# EXERCISE PROMPT
Skip the pictures, please, and write out exactly the lines from the opening of the data through the line containing "- Replaced command-line".

# Rendered images with source text
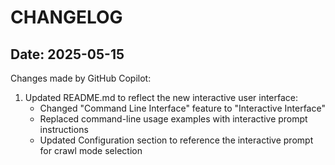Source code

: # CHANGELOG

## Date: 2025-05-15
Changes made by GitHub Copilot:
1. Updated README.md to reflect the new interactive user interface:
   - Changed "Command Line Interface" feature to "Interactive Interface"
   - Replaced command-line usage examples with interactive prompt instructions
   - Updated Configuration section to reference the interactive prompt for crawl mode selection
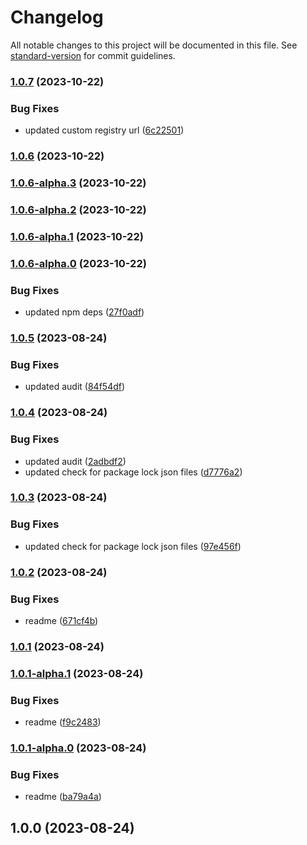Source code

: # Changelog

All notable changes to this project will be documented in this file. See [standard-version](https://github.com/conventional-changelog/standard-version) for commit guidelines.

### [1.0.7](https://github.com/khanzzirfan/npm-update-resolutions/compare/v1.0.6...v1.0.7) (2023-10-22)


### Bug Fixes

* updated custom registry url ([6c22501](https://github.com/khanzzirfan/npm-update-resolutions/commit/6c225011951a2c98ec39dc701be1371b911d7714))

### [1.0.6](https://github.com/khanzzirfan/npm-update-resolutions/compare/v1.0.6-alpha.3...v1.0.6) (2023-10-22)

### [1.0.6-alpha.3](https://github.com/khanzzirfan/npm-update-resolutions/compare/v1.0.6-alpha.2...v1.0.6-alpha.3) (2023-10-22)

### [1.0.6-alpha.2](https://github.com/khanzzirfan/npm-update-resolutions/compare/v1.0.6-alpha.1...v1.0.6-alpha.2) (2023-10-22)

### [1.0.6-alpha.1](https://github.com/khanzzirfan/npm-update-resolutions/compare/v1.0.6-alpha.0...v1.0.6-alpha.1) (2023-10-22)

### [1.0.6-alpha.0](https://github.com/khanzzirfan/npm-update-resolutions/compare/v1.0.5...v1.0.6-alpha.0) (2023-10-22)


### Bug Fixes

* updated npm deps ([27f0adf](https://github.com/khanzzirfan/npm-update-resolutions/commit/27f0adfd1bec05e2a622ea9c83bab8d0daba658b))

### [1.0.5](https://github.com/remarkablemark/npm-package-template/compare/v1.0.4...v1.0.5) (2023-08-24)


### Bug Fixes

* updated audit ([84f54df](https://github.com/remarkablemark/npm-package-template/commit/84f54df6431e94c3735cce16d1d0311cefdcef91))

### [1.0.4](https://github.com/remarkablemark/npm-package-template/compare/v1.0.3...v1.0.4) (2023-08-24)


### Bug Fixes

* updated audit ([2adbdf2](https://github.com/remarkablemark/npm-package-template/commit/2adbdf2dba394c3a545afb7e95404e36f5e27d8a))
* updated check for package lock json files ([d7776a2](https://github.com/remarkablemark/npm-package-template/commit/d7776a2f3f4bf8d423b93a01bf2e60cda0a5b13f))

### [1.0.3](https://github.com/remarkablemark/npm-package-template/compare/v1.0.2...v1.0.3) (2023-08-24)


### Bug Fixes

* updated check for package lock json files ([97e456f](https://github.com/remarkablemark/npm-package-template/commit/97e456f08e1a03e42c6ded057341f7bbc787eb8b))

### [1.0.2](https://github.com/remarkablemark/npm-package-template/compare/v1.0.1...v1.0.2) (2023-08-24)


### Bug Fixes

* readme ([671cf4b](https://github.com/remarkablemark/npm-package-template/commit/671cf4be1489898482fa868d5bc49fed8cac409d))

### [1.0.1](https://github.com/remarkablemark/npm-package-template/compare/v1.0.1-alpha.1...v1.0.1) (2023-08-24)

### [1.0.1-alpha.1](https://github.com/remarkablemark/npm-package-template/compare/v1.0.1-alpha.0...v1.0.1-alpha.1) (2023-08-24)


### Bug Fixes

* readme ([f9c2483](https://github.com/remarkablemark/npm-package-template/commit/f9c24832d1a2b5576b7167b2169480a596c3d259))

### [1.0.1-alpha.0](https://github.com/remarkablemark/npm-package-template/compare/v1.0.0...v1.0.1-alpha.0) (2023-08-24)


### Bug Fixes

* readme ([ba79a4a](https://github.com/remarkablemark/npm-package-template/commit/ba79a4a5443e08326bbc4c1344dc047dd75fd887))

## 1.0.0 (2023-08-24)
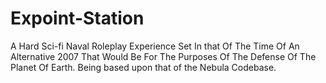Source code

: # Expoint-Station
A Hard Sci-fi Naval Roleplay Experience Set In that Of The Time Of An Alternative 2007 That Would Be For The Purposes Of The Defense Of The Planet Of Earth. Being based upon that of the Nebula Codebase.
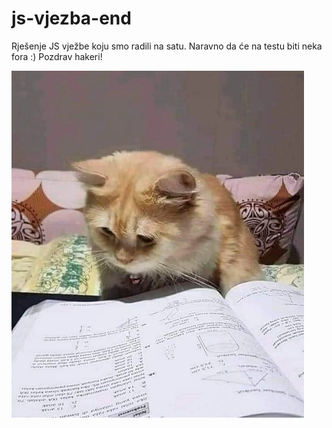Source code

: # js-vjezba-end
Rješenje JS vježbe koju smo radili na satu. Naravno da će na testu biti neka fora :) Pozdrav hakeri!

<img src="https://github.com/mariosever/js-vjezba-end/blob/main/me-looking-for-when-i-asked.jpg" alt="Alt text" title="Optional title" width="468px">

# EXERCISE RESULT
Source code

: # CHANGELOG

## Date: 2025-05-15
Changes made by GitHub Copilot:
1. Updated README.md to reflect the new interactive user interface:
   - Changed "Command Line Interface" feature to "Interactive Interface"
   - Replaced command-line usage examples with interactive prompt instructions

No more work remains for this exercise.